Other studies have discovered that preeclampsia “also runs in the families of men who father preeclamptic pregnancies,” she notes.

“As it is the baby’s genes that produce the placenta we set out to see if we could find a link between the baby’s DNA and the condition,” she explains.

The researchers believe theirs is the first genetic study of preeclampsia to focus on the DNA of the offspring.

The GWAS analysis – which was carried out at the Wellcome Trust Sanger Institute in Cambridge, U.K., and deCODE Genetics in Reykjavik, Iceland – identified two previously unknown DNA variants that were significantly linked to preeclampsia.

The authors note that the variants are quite common and occur in about half the population. However, they are not enough to cause preeclampsia on their own; they simply raise the risk.

The new variants are close to a gene called FLT1 that codes for a cell-surface receptor that is known to be involved in the creation of new blood vessels.

One form of FLT1 has been linked to the development of preeclampsia before. If placental levels of the associated protein become too high, they enter the pregnant woman’s bloodstream and can damage her blood vessels, resulting in high blood pressure and damage to her liver, kidneys, and brain.
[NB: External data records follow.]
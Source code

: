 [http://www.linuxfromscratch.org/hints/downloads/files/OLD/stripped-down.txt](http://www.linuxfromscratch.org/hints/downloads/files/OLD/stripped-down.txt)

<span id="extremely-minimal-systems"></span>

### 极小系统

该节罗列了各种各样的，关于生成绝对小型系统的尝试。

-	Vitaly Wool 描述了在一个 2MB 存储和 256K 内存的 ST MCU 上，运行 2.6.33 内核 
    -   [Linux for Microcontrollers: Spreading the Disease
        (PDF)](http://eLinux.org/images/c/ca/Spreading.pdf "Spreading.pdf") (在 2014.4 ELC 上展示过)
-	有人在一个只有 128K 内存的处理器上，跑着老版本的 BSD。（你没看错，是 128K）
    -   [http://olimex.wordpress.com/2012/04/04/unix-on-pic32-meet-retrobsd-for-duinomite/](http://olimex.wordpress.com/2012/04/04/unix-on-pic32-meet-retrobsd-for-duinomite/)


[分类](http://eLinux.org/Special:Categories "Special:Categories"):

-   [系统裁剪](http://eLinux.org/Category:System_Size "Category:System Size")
Dr. Morgan summarizes the potential benefits of their findings:

We believe the new insights from this study could form the basis for more effective prevention and treatment of preeclampsia in the future, and improve the outcome of pregnancy for mother and child.”

The team is now in the process of analyzing the genomes of another 4,220 babies in Kazakhstan and Uzbekistan who were born to women who had preeclamptic pregnancies to find out if they also have the same DNA variants.